Currently Digger supports only 2 types of policies:

  • Plan policy (that's checking plan output)
  • Access policy (that's checking who can do what, e.g. whether or not an Apply can run)

But what if a malicious actor tries to run plan using a provider containing a data source with arbitrary code?

Checking the required providers block is not enough; providers can also be referenced by external modules.

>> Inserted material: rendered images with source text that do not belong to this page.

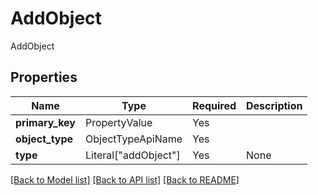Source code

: # AddObject

AddObject

## Properties
| Name | Type | Required | Description |
| ------------ | ------------- | ------------- | ------------- |
**primary_key** | PropertyValue | Yes |  |
**object_type** | ObjectTypeApiName | Yes |  |
**type** | Literal["addObject"] | Yes | None |


[[Back to Model list]](../../../../README.md#models-v2-link) [[Back to API list]](../../../../README.md#apis-v2-link) [[Back to README]](../../../../README.md)
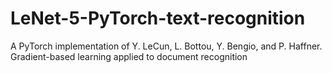 # LeNet-5-PyTorch-text-recognition
A PyTorch implementation of  Y. LeCun, L. Bottou, Y. Bengio, and P. Haffner. Gradient-based learning applied to document recognition
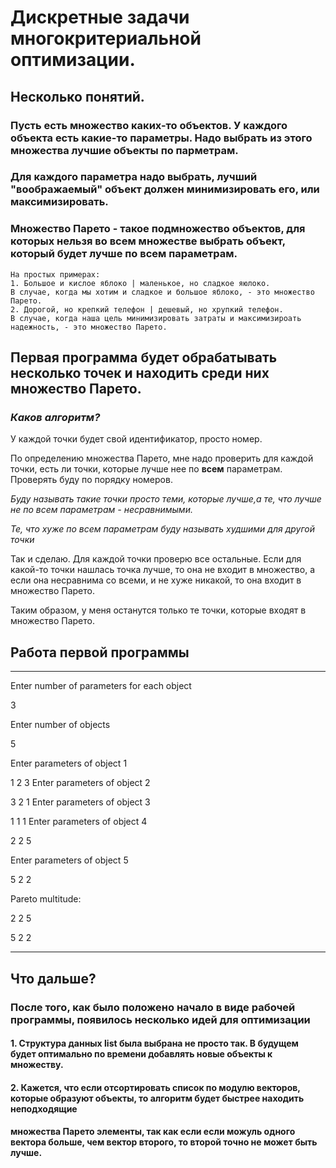 # Дискретные задачи многокритериальной оптимизации.

## Несколько понятий.

### Пусть есть множество каких-то объектов. У каждого объекта есть какие-то параметры. Надо выбрать из этого множества лучшие объекты по парметрам. 
### Для каждого параметра надо выбрать, лучший "воображаемый" объект должен минимизировать его, или максимизировать. 
### Множество Парето - такое подмножество объектов, для которых нельзя во всем множестве выбрать объект, который будет лучше по всем параметрам.
    
    На простых примерах: 
    1. Большое и кислое яблоко | маленькое, но сладкое яюлоко.
    В случае, когда мы хотим и сладкое и большое яблоко, - это множество Парето.
    2. Дорогой, но крепкий телефон | дешевый, но хрупкий телефон. 
    В случае, когда наша цель минимизировать затраты и максимизироать надежность, - это множество Парето.
    
## Первая программа будет обрабатывать несколько точек и находить среди них множество Парето. 

### *Каков алгоритм?*

У каждой точки будет свой идентификатор, просто номер.

По определению множества Парето,
мне надо проверить для каждой точки,
есть ли точки, которые лучше нее
по **всем** параметрам. Проверять 
буду по порядку номеров.

*Буду называть такие точки просто
теми, которые лучше,а те, что
лучше не по всем
параметрам - несравнимыми.*

*Те, что хуже по всем параметрам
буду называть худшими 
для другой точки*

Так и сделаю. Для каждой точки проверю все остальные.
Если для какой-то точки нашлась точка лучше,
то она не входит в множество, а если она
несравнима со всеми, и не хуже никакой,
то она входит в множество Парето. 

Таким образом, у меня останутся только те
точки, которые входят в множество Парето.

## Работа первой программы
---


Enter number of parameters for each object

3

Enter number of objects

5

Enter parameters of object 1

1 2 3
Enter parameters of object 2

3 2 1
Enter parameters of object 3

1 1 1
Enter parameters of object 4

2 2 5

Enter parameters of object 5

5 2 2

Pareto multitude:

2 2 5 

5 2 2 

---

## Что дальше?

### После того, как было положено начало в виде рабочей программы, появилось несколько идей для оптимизации

#### 1. Структура данных list была выбрана не просто так. В будущем будет оптимально по времени добавлять новые объекты к множеству.

#### 2. Кажется, что если отсортировать список по модулю векторов, которые образуют объекты, то алгоритм будет быстрее находить неподходящие
####    множества Парето элементы, так как если если можуль одного вектора больше, чем вектор второго, то второй точно не может быть лучше.
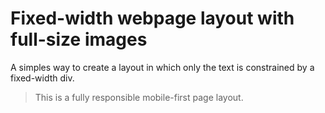 # Fixed-width webpage layout with full-size images

A simples way to create a layout in which only the text is constrained by a fixed-width div.

> This is a fully responsible mobile-first page layout.

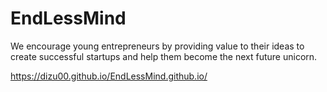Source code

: # EndLessMind
We encourage young entrepreneurs by providing value to their ideas to create successful startups and  help them become the next future unicorn.

https://dizu00.github.io/EndLessMind.github.io/
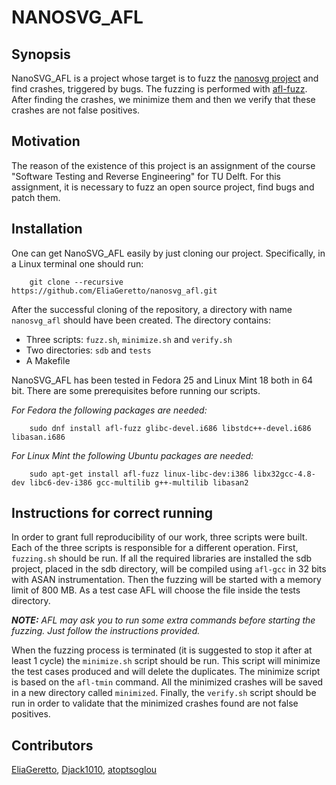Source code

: NANOSVG\_AFL
===========

Synopsis
--------
NanoSVG\_AFL is a project whose target is to fuzz the [nanosvg
project](https://github.com/memononen/nanosvg) and find crashes, triggered by
bugs. The fuzzing is performed with [afl-fuzz](http://lcamtuf.coredump.cx/afl).
After finding the crashes, we minimize them and then we verify that these
crashes are not false positives.

Motivation
----------
The reason of the existence of this project is an assignment of the course
"Software Testing and Reverse Engineering" for TU Delft. For this assignment,
it is necessary to fuzz an open source project, find bugs and patch them.

Installation
------------
One can get NanoSVG\_AFL easily by just cloning our project. Specifically, in a
Linux terminal one should run:

        git clone --recursive https://github.com/EliaGeretto/nanosvg_afl.git

After the successful cloning of the repository, a directory with name
`nanosvg_afl` should have been created. The directory contains:

* Three scripts: `fuzz.sh`, `minimize.sh` and `verify.sh`
* Two directories: `sdb` and `tests`
* A Makefile

NanoSVG\_AFL has been tested in Fedora 25 and Linux Mint 18 both in 64 bit.
There are some prerequisites before running our scripts.

_For Fedora the following packages are needed:_

        sudo dnf install afl-fuzz glibc-devel.i686 libstdc++-devel.i686 libasan.i686

_For Linux Mint the following Ubuntu packages are needed:_

        sudo apt-get install afl-fuzz linux-libc-dev:i386 libx32gcc-4.8-dev libc6-dev-i386 gcc-multilib g++-multilib libasan2

Instructions for correct running
--------------------------------
In order to grant full reproducibility of our work, three scripts were built.
Each of the three scripts is responsible for a different operation. First,
`fuzzing.sh` should be run. If all the required libraries are installed the sdb
project, placed in the sdb directory, will be compiled using `afl-gcc` in 32
bits with ASAN instrumentation. Then the fuzzing will be started with a memory
limit of 800 MB. As a test case AFL will choose the file inside the tests
directory.

***NOTE:*** _AFL may ask you to run some extra commands before
starting the fuzzing. Just follow the instructions provided._

When the fuzzing process is terminated (it is suggested to stop it after at
least 1 cycle) the `minimize.sh` script should be run. This script will minimize
the test cases produced and will delete the duplicates. The minimize script is based
on the `afl-tmin` command. All the minimized crashes will be saved in a new
directory called `minimized`. Finally, the `verify.sh` script should be run in
order to validate that the minimized crashes found are not false positives.

Contributors
------------

[EliaGeretto](https://github.com/EliaGeretto), [Djack1010](https://github.com/Djack1010), [atoptsoglou](https://github.com/atoptsoglou)
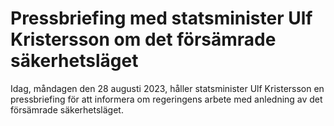# Pressbriefing med statsminister Ulf Kristersson om det försämrade säkerhetsläget

Idag, måndagen den 28 augusti 2023, håller statsminister Ulf Kristersson en pressbriefing för att informera om regeringens arbete med anledning av det försämrade säkerhetsläget.
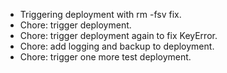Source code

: - Triggering deployment with rm -fsv fix.
- Chore: trigger deployment.
- Chore: trigger deployment again to fix KeyError.
- Chore: add logging and backup to deployment.
- Chore: trigger one more test deployment.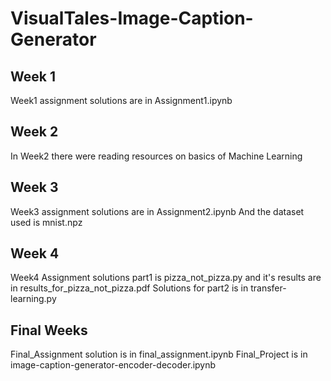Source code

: # VisualTales-Image-Caption-Generator

## Week 1 
Week1 assignment solutions are in Assignment1.ipynb
## Week 2
In Week2 there were reading resources on basics of Machine Learning
## Week 3
Week3 assignment solutions are in Assignment2.ipynb
And the dataset used is mnist.npz
## Week 4
Week4 Assignment solutions part1 is pizza_not_pizza.py and it's results are in results_for_pizza_not_pizza.pdf
Solutions for part2 is in transfer-learning.py

## Final Weeks
Final_Assignment solution is in final_assignment.ipynb
Final_Project is in image-caption-generator-encoder-decoder.ipynb




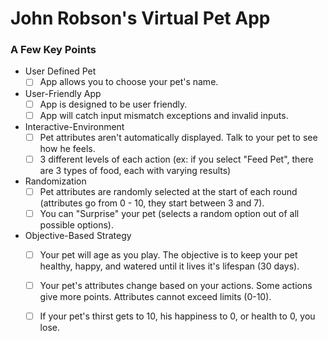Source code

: # John Robson's Virtual Pet App

### A Few Key Points

- User Defined Pet
  - [ ] App allows you to choose your pet's name.
  
- User-Friendly App
    - [ ] App is designed to be user friendly.
    - [ ] App will catch input mismatch exceptions and invalid inputs.
    
- Interactive-Environment
    - [ ] Pet attributes aren't automatically displayed. Talk to your pet to see how he feels.
    - [ ] 3 different levels of each action (ex: if you select "Feed Pet", there are 3 types of food, each with varying results)
        
- Randomization
    - [ ] Pet attributes are randomly selected at the start of each round (attributes go from 0 - 10, they start between 3 and 7).
    - [ ] You can "Surprise" your pet (selects a random option out of all possible options).        

- Objective-Based Strategy
    - [ ] Your pet will age as you play. The objective is to keep your pet healthy, happy, and watered until it lives it's lifespan (30 days).
    - [ ] Your pet's attributes change based on your actions. Some actions give more points. Attributes cannot exceed limits (0-10).
    - [ ] If your pet's thirst gets to 10, his happiness to 0, or health to 0, you lose.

More details in the Doordash Engineering blog

Workaround via Inline Policies

Similar to what the Doordash team did with Atlantis - using custom commands and inline policies in the Digger workflow:

workflows:
  with-preplan-conftest:
    plan:
      steps:
        - init
        - run: conftest test \
	    --update s3::https://s3.amazonaws.com/bucket/opa-rules \
	    --namespace terraform.providers .terraform.lock.hcl`
        - plan
        

However, this approach has the same drawbacks as any other use case for inline policies:

  • manual scripting of the custom step
  • policies need to be updated in the S3 bucket separately
  • no way to nicely show the erros to the user

From Digger perspective, inline policies is just a script; it doesn't know anything about what this script does. So this fixes the security issue, but not in the most helpful way.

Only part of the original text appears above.